Kita bisa pandai, dibimbing bu guru

Guru bak pelita, penerang dalam gulita

Jasamu tiada tara

Lirik lagu “Jasamu Guru” sangatlah jelas secara tidak langsung menegaskan korelasi antara proses belajar dengan hasil yang didapatkan oleh seorang siswa. Jelas sekali dengan belajar di sekolah dan mendapatkan bimbingan dari guru, maka seorang siswa yang mulanya belum dapat membaca dan membaca kemudian bisa. Tentu kemampuan siswa akan terus bertambah dan berkembang seiring jenjang pendidikan yang terus ditempuhnya dari mulai tingkat dasar, tingkat menengah, tingkat atas atau bahkan naik pada level perkuliahan.

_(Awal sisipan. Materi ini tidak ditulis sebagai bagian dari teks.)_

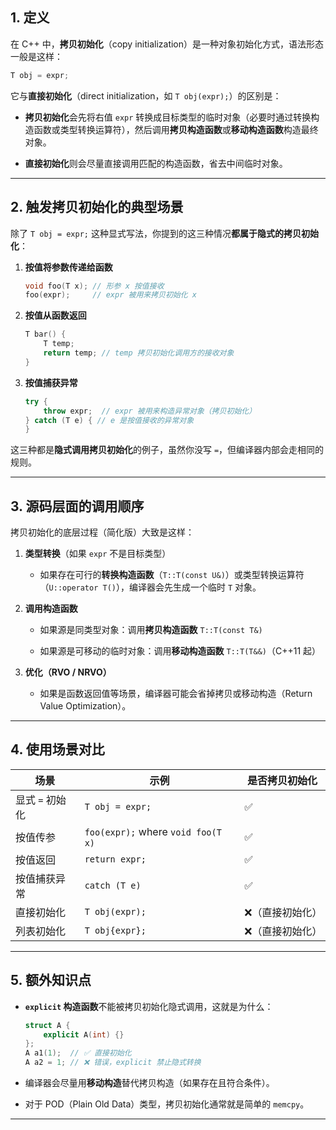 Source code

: ## 1\. **定义**

在 C++ 中，**拷贝初始化**（copy initialization）是一种对象初始化方式，语法形态一般是这样：

```cpp
T obj = expr;
```

它与**直接初始化**（direct initialization，如 `T obj(expr);`）的区别是：

-   **拷贝初始化**会先将右值 `expr` 转换成目标类型的临时对象（必要时通过转换构造函数或类型转换运算符），然后调用**拷贝构造函数**或**移动构造函数**构造最终对象。
    
-   **直接初始化**则会尽量直接调用匹配的构造函数，省去中间临时对象。
    

---

## 2\. **触发拷贝初始化的典型场景**

除了 `T obj = expr;` 这种显式写法，你提到的这三种情况**都属于隐式的拷贝初始化**：

1.  **按值将参数传递给函数**
    
    ```cpp
    void foo(T x); // 形参 x 按值接收
    foo(expr);     // expr 被用来拷贝初始化 x
    ```
    
2.  **按值从函数返回**
    
    ```cpp
    T bar() {
        T temp;
        return temp; // temp 拷贝初始化调用方的接收对象
    }
    ```
    
3.  **按值捕获异常**
    
    ```cpp
    try {
        throw expr;  // expr 被用来构造异常对象（拷贝初始化）
    } catch (T e) { // e 是按值接收的异常对象
    }
    ```
    

这三种都是**隐式调用拷贝初始化**的例子，虽然你没写 `=`，但编译器内部会走相同的规则。

---

## 3\. **源码层面的调用顺序**

拷贝初始化的底层过程（简化版）大致是这样：

1.  **类型转换**（如果 `expr` 不是目标类型）
    
    -   如果存在可行的**转换构造函数**（`T::T(const U&)`）或类型转换运算符（`U::operator T()`），编译器会先生成一个临时 `T` 对象。
        
2.  **调用构造函数**
    
    -   如果源是同类型对象：调用**拷贝构造函数** `T::T(const T&)`
        
    -   如果源是可移动的临时对象：调用**移动构造函数** `T::T(T&&)`（C++11 起）
        
3.  **优化（RVO / NRVO）**
    
    -   如果是函数返回值等场景，编译器可能会省掉拷贝或移动构造（Return Value Optimization）。
        

---

## 4\. **使用场景对比**

| 场景 | 示例 | 是否拷贝初始化 |
| --- | --- | --- |
| 显式 `=` 初始化 | `T obj = expr;` | ✅ |
| 按值传参 | `foo(expr);` where `void foo(T x)` | ✅ |
| 按值返回 | `return expr;` | ✅ |
| 按值捕获异常 | `catch (T e)` | ✅ |
| 直接初始化 | `T obj(expr);` | ❌（直接初始化） |
| 列表初始化 | `T obj{expr};` | ❌（直接初始化） |

---

## 5\. **额外知识点**

-   **`explicit` 构造函数**不能被拷贝初始化隐式调用，这就是为什么：
    
    ```cpp
    struct A {
        explicit A(int) {}
    };
    A a1(1);  // ✅ 直接初始化
    A a2 = 1; // ❌ 错误，explicit 禁止隐式转换
    ```
    
-   编译器会尽量用**移动构造**替代拷贝构造（如果存在且符合条件）。
    
-   对于 POD（Plain Old Data）类型，拷贝初始化通常就是简单的 `memcpy`。
    

--- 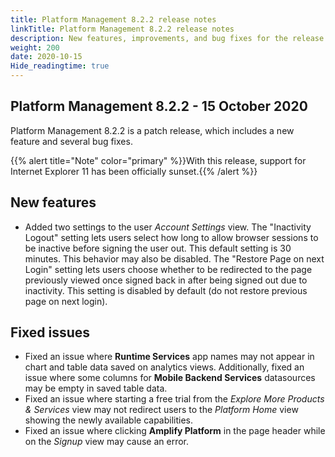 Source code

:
 ```yaml
---
title: Platform Management 8.2.2 release notes
linkTitle: Platform Management 8.2.2 release notes
description: New features, improvements, and bug fixes for the release.
weight: 200
date: 2020-10-15
Hide_readingtime: true
---
```


## Platform Management 8.2.2 - 15 October 2020

Platform Management 8.2.2 is a patch release, which includes a new feature and several bug fixes.

{{% alert title="Note" color="primary" %}}With this release, support for Internet Explorer 11 has been officially sunset.{{% /alert %}}

## New features

* Added two settings to the user _Account Settings_ view. The "Inactivity Logout" setting lets users select how long to allow browser sessions to be inactive before signing the user out. This default setting is 30 minutes. This behavior may also be disabled. The "Restore Page on next Login" setting lets users choose whether to be redirected to the page previously viewed once signed back in after being signed out due to inactivity. This setting is disabled by default (do not restore previous page on next login).

## Fixed issues

* Fixed an issue where **Runtime Services** app names may not appear in chart and table data saved on analytics views. Additionally, fixed an issue where some columns for **Mobile Backend Services** datasources may be empty in saved table data.
* Fixed an issue where starting a free trial from the _Explore More Products & Services_ view may not redirect users to the _Platform Home_ view showing the newly available capabilities.
* Fixed an issue where clicking **Amplify Platform** in the page header while on the _Signup_ view may cause an error.

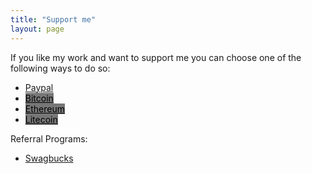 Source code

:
 ```yaml
---
title: "Support me"
layout: page
---
```


If you like my work and want to support me you can choose one of the following ways to do so:
* <a href="https://paypal.me/situx">Paypal</a> 
* <a href="bitcoin://193uF8kPLo9MwZuD169j1LnPZ2f7JpBBf" style="background-color:#777;color:#000;">Bitcoin</a>
* <a href="ethereum://0xdF62e073F52f68db93EA761eCc12fdD0A2207c06" style="background-color:#777;color:#000;">Ethereum</a>
* <a href="litecoin://LesHGabS7sQxVeMLTUiaAGJDUxMN4zs6eW" style="background-color:#777;color:#000;">Litecoin</a>

Referral Programs:  
* [Swagbucks](http://www.swagbucks.com/refer/situx)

Mirisnya, korelasi yang sepatutnya terwujud pada kenyataannya tidak demikian. Melansir dari www.news.republika.co.id (24/09/2023) disebutkan anak-anak di Asia Pasifik tidak memiliki keterampilan pendidikan dasar. Kemampuan dasar calistung yakni membaca, menulis, dan berhitung tidak dimiliki oleh mereka.

Bagaimana dengan kondisi pelajar di negeri ini?

Ya, rupanya tidak jauh berbeda. Bahkan, ditemukan tidak hanya pada tingkat sekolah dasar mereka yang tidak memiliki kemampuan dasar tapi hal ini terjadi pada puluhan pelajar SMPN yang ada di kota Kupang. Puluhan pelajar SMP itu tidak bisa membaca dan menulis bahkan membedakan huruf abjad pun tak mampu.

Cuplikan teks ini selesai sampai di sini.